Beim Dieselmotor befindet sich das System zur Reduzierung der Emissionen derzeit in Forschung. Stickstoffoxide (NOx) werden bei der Diesel-Verbrennung besonders bei hohen Temperaturen gebildet. Durch eine Reduzierung der Brenntemperaturen können diese Emissionen effektiv gesenkt werden. Durch zu hohe Abgastemperaturen wird auch die Funktion des SCR-Katalysators eingeschränkt, wodurch die NOx-Emissionen stark ansteigen. Um diesem Problem Abhilfe zu verschaffen werden bei herkömmlichen Dieselmotoren Systeme zur Abgasrückführung eingesetzt. Diese hat den Nachteil, dass sie eher träge reagiert und die Ruß-Emissionen signifikant erhöht. Eine Wassereinspritzung hat dagegen keinen negativen Einfluss auf die Ruß-Emissionen und lässt sich sehr dynamisch steuern.[7]

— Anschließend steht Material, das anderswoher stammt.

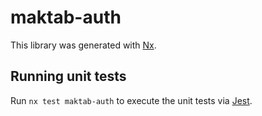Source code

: # maktab-auth

This library was generated with [Nx](https://nx.dev).

## Running unit tests

Run `nx test maktab-auth` to execute the unit tests via [Jest](https://jestjs.io).
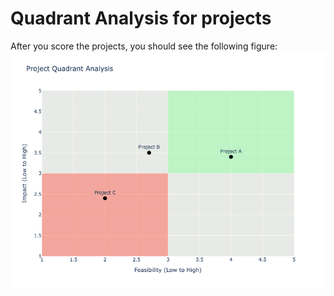 # Quadrant Analysis for projects

After you score the projects, you should see the following figure:
![analysis](/images/newplot.png)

Flugzeugturbinen[Bearbeiten | Quelltext bearbeiten]

KC-135 beim Start mit Wassereinspritzung und deutlich sichtbaren Rauchschwaden.

Besonders nach der Entwicklung der ersten strahlgetriebenen Passagierflugzeuge wurde die Wassereinspritzung zur Schuberhöhung beim Start verwendet. Man sprach in solchen Fällen von einem Nassstart. Dafür wurde destilliertes Wasser oder ein Wasser-Methanol-Gemisch in die Brennkammer der Triebwerke eingespritzt, um deren Leistung für Volllaststarts zu erhöhen. Diese Schuberhöhung kommt durch zwei Faktoren zustande: Zum einen erzeugt die Verdampfung des Wassers zusätzliches Volumen und damit zusätzlichen Schub (Umsetzung von Wärmeenergie in Volumenarbeit). Aus einem Liter Wasser entstehen bei 25 °C und 1013 hPa Druck 1673 Liter Wasserdampf, das entspricht einer Vergrößerung des Volumens um mehr als das Tausendfache. Zum Zweiten wird das Triebwerk durch die Verdampfungsenthalpie des Wassers (Verdampfungswärme bei 100 °C ist 2257 kJ/kg) gekühlt, so dass dort mehr Treibstoff pro Luftmenge eingespritzt werden kann, ohne die zulässige Betriebstemperatur des Triebwerks zu überschreiten. In diesem Betriebsmodus mit überfettetem Gemisch (Lambda < 1) werden starke Rauchschwaden erzeugt wegen unverbrannten Treibstoffs und Rußbildung.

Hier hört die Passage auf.